WHAT NEEDS TO BE DONE. Show each line of the data below that has the string "public" in it.

DATASET CONTENT.
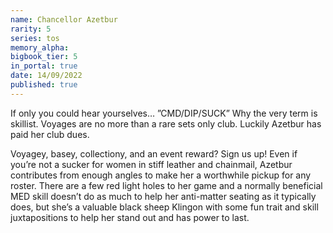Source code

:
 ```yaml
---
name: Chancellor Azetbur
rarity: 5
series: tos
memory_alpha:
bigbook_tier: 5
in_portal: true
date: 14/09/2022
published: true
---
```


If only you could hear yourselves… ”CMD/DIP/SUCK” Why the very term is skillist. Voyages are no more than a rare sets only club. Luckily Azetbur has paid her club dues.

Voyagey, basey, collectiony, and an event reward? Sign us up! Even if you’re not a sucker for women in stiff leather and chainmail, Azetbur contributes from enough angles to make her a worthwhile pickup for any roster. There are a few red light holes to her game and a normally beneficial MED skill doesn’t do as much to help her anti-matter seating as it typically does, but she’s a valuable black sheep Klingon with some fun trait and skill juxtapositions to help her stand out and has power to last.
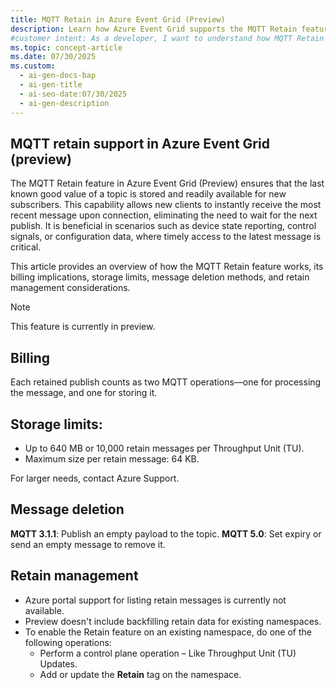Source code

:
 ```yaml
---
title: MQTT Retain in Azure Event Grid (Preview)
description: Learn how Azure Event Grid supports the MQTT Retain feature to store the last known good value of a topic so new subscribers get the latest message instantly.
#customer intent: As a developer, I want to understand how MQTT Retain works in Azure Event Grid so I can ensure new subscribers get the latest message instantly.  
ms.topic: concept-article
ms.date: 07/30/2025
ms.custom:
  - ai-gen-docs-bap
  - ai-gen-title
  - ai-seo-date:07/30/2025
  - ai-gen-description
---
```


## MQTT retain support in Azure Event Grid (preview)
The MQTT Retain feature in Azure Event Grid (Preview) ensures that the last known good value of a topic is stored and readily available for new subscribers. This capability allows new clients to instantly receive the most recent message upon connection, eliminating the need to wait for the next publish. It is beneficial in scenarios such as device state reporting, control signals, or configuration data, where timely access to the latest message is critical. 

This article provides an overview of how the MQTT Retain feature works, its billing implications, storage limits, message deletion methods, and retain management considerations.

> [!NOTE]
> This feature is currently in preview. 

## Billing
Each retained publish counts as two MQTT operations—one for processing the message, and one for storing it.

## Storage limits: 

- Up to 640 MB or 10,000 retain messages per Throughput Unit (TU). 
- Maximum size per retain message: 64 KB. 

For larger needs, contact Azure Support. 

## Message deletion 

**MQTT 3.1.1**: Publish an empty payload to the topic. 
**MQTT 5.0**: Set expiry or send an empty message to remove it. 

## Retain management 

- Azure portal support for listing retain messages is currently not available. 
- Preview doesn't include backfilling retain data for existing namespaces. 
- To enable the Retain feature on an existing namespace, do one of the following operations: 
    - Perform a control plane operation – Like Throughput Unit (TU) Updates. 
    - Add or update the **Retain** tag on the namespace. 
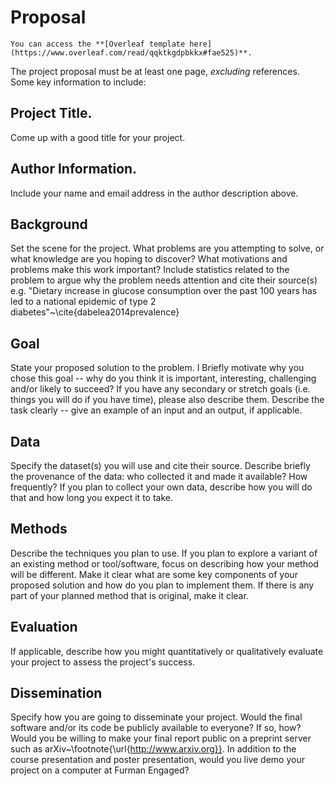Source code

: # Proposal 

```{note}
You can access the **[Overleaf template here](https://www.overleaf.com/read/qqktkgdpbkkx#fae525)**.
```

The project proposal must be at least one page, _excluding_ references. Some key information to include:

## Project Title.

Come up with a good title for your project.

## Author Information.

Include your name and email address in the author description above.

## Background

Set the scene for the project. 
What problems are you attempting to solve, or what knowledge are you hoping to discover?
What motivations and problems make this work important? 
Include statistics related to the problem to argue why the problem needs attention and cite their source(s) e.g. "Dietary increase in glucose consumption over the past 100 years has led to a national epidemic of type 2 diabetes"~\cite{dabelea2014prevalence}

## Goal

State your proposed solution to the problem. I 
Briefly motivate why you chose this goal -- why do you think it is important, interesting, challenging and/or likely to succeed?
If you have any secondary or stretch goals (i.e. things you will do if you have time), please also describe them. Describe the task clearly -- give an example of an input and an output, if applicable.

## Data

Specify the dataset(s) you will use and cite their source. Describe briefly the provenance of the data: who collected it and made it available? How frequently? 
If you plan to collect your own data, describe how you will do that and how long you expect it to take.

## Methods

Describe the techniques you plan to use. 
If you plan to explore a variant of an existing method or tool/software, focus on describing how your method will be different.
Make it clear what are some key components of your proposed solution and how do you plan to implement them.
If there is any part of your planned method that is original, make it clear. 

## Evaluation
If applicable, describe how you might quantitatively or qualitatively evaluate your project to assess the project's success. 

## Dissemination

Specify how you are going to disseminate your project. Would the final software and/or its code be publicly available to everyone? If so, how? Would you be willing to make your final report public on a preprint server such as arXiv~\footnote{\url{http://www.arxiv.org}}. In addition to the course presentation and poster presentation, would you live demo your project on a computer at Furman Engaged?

* * *

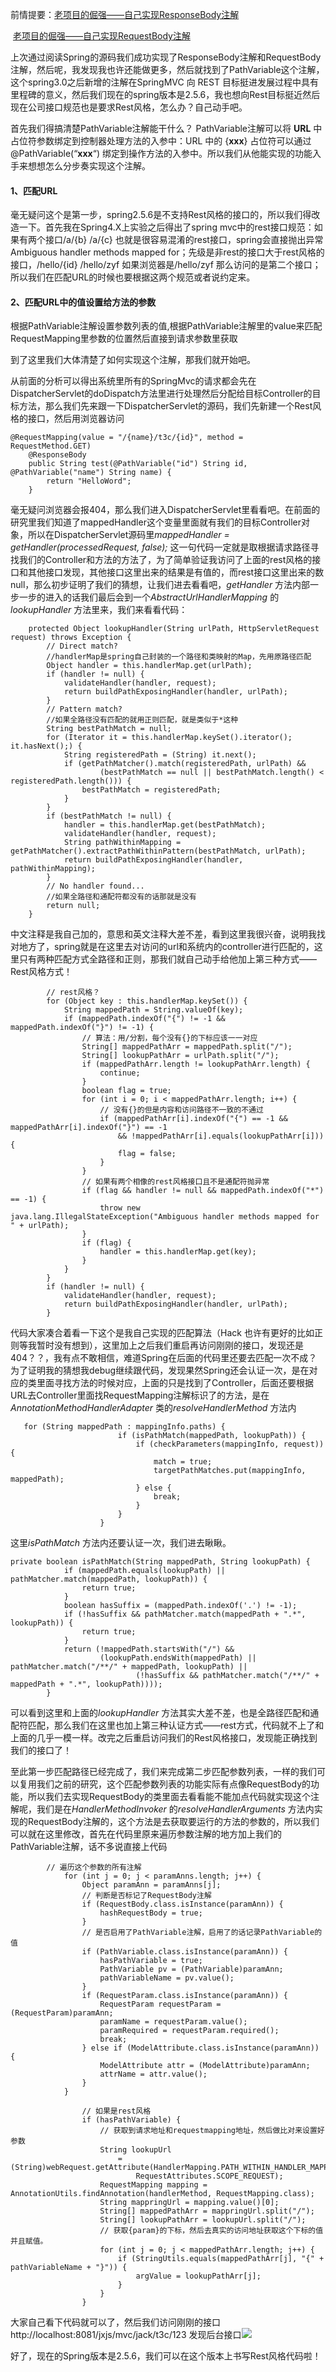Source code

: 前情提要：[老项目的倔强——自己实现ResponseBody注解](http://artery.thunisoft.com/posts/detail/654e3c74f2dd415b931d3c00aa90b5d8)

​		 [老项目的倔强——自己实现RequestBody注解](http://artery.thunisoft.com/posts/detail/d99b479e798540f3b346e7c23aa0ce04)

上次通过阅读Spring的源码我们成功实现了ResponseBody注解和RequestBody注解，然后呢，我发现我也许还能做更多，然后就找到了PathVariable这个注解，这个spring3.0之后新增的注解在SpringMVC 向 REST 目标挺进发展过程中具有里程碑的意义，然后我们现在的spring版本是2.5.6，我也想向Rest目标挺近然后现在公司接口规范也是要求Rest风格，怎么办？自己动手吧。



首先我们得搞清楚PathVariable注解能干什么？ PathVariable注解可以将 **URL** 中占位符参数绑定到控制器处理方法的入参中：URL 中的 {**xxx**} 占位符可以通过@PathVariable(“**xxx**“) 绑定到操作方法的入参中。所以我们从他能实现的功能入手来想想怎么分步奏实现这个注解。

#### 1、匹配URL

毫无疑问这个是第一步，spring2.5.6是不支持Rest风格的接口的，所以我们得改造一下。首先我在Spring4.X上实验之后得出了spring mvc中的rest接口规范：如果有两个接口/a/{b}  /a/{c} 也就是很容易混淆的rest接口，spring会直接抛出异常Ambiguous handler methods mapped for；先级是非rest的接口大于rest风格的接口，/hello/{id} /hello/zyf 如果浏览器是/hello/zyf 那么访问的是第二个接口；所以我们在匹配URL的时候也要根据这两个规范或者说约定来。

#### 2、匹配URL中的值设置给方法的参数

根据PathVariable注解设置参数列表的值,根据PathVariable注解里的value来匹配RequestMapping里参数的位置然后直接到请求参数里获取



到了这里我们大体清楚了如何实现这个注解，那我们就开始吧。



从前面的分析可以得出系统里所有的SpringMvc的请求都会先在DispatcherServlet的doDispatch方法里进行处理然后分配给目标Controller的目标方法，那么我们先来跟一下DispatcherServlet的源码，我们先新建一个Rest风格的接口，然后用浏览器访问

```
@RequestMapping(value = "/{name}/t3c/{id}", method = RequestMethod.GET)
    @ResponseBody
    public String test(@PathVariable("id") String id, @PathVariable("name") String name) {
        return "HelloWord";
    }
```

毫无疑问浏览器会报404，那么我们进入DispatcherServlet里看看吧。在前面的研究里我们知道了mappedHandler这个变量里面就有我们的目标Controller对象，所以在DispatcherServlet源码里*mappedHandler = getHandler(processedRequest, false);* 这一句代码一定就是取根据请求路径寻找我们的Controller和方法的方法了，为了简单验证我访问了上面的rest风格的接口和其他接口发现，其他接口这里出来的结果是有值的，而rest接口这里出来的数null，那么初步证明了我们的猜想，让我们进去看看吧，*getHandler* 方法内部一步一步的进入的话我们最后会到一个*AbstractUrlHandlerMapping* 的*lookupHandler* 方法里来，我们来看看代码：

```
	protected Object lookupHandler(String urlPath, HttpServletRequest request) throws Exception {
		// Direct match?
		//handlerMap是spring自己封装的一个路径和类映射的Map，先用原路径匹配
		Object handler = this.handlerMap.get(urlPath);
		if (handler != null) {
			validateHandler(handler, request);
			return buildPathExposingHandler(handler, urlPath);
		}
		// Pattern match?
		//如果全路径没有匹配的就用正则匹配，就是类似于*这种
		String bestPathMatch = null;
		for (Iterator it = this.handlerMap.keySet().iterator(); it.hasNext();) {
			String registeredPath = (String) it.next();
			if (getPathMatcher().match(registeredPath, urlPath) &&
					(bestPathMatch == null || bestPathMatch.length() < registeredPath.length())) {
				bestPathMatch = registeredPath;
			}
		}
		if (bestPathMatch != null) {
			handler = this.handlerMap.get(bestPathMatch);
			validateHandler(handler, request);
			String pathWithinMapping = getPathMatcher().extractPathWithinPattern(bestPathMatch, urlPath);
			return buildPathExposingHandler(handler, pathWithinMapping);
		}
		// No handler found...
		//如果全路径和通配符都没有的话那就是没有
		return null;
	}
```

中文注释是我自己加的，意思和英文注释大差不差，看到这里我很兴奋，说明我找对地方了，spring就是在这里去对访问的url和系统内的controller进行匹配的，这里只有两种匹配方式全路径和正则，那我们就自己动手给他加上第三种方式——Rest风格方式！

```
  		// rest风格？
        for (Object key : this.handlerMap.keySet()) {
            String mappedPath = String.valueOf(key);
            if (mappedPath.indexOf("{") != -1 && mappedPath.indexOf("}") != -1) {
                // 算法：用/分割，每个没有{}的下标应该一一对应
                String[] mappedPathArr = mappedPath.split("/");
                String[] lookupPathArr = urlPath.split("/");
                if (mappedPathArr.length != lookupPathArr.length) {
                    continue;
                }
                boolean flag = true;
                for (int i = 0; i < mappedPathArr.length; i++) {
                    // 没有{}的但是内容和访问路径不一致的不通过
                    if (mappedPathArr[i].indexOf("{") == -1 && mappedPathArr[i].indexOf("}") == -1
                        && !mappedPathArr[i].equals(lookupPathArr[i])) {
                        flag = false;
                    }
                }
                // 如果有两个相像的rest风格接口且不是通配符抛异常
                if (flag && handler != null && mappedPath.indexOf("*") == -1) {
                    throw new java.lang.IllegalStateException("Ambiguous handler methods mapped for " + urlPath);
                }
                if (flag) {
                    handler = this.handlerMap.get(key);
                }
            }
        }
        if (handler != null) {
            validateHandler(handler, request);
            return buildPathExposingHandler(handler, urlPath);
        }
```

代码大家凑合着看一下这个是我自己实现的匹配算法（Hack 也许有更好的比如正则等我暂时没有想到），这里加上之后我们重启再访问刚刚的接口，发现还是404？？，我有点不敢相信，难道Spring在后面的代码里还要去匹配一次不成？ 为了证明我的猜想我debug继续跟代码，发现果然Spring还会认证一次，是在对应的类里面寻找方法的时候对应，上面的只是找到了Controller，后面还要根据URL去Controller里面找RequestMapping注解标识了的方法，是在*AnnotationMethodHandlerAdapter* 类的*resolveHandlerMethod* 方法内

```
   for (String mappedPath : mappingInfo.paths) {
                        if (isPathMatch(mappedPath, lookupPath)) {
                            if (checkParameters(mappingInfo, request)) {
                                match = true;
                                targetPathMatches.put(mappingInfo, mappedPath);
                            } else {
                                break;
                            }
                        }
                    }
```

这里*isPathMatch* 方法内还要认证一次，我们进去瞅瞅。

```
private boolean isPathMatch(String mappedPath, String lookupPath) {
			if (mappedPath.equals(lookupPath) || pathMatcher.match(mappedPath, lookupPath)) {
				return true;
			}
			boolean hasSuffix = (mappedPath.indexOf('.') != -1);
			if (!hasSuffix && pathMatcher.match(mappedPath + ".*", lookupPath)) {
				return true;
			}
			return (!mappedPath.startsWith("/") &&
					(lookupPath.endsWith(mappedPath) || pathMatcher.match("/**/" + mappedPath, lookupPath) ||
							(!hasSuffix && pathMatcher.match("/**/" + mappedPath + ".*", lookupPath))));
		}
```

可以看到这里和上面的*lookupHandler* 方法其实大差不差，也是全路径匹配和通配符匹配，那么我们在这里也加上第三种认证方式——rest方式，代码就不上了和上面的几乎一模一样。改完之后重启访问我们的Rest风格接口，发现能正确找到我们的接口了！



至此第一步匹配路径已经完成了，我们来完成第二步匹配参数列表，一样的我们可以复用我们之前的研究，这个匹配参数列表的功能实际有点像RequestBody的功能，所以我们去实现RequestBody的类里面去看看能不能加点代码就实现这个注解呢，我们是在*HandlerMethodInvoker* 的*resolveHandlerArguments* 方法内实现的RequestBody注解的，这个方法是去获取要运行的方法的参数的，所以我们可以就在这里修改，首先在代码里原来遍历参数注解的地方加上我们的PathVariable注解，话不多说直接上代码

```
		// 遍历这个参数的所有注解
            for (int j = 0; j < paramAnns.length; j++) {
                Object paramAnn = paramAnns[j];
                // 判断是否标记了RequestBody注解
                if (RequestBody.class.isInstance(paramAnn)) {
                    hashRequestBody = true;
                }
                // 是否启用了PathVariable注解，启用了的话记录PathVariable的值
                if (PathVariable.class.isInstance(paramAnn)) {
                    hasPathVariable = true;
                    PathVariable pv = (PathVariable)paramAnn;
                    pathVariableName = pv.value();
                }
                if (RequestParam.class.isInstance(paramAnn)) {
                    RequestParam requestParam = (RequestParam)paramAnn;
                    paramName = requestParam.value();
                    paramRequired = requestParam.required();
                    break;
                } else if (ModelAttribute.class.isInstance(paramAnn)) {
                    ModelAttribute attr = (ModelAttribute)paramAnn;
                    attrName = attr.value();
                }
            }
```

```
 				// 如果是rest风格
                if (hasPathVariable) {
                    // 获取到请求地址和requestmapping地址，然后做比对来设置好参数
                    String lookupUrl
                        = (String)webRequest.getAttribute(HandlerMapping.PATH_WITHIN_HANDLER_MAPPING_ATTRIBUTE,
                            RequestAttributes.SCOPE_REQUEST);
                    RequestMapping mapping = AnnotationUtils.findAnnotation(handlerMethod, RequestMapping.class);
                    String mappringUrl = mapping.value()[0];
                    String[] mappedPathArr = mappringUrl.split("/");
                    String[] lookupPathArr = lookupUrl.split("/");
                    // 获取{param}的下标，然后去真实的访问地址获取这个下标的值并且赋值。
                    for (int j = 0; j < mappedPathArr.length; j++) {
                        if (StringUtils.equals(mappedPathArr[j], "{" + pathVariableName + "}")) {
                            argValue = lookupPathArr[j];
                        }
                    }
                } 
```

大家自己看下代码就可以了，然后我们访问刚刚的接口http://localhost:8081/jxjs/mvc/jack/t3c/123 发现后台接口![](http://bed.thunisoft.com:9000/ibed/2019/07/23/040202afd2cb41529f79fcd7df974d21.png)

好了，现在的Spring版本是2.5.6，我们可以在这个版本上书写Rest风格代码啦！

RESPONSE BOX.
Specify how you are going to disseminate your project. Would the final software and/or its code be publicly available to everyone? If so, how? Would you be willing to make your final report public on a preprint server such as arXiv~\footnote{\url{http://www.arxiv.org}}. In addition to the course presentation and poster presentation, would you live demo your project on a computer at Furman Engaged?
    public String test(@PathVariable("id") String id, @PathVariable("name") String name) {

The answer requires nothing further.